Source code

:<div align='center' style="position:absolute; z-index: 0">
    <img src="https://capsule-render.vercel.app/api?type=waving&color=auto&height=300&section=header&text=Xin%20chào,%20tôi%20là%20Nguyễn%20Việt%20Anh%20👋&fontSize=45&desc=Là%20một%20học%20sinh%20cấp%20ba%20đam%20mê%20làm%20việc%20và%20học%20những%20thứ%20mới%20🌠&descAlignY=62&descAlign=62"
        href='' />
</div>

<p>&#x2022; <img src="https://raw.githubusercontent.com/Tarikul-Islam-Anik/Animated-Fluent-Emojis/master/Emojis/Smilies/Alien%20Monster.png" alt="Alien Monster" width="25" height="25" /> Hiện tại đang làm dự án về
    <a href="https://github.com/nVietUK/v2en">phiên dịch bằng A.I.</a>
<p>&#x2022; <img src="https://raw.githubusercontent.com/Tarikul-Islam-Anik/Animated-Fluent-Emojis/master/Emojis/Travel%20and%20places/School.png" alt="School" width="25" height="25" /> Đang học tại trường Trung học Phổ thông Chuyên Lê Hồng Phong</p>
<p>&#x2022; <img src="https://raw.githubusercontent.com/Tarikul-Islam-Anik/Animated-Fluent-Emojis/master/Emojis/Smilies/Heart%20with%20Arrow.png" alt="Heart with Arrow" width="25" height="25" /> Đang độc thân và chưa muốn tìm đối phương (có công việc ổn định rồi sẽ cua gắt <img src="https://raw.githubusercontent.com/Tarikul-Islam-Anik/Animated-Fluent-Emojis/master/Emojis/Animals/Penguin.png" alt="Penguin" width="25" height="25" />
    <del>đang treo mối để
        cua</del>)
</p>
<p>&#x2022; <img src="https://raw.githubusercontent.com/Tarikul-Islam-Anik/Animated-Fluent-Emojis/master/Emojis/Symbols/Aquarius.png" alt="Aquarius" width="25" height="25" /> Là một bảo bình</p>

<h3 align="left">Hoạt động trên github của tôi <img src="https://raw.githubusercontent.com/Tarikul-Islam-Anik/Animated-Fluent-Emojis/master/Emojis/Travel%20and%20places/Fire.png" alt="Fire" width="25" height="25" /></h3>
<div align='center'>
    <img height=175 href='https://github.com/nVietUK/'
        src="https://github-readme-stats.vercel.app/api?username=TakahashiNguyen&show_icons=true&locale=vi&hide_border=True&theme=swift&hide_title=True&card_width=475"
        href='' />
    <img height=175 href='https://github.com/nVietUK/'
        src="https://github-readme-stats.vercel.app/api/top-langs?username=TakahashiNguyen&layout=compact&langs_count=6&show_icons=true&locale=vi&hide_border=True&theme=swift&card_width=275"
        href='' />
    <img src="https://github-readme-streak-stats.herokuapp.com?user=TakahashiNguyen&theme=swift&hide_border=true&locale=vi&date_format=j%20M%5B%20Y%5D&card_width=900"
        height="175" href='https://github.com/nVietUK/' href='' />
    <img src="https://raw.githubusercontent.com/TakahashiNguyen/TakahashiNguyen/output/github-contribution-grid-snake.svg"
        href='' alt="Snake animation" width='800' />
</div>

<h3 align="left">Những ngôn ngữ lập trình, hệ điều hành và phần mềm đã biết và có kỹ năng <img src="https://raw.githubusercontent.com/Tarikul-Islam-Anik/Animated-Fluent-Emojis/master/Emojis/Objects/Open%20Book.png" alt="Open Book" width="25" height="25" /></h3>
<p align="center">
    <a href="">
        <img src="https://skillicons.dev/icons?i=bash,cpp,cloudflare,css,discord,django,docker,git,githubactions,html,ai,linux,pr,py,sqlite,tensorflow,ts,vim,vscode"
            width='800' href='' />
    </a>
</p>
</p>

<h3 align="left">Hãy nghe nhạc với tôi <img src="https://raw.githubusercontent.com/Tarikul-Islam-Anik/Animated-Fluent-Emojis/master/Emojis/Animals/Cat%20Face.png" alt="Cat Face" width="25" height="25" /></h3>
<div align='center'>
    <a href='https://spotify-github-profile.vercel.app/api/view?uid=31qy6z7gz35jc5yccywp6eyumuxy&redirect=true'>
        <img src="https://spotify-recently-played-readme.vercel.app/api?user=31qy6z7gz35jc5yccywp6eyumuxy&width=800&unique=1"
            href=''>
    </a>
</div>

------------------------------

Work instructions → The lines needed are those in the data above that hold the string "username"; copy each of them.

Response to the task →
        src="https://github-readme-stats.vercel.app/api?username=TakahashiNguyen&show_icons=true&locale=vi&hide_border=True&theme=swift&hide_title=True&card_width=475"
        src="https://github-readme-stats.vercel.app/api/top-langs?username=TakahashiNguyen&layout=compact&langs_count=6&show_icons=true&locale=vi&hide_border=True&theme=swift&card_width=275"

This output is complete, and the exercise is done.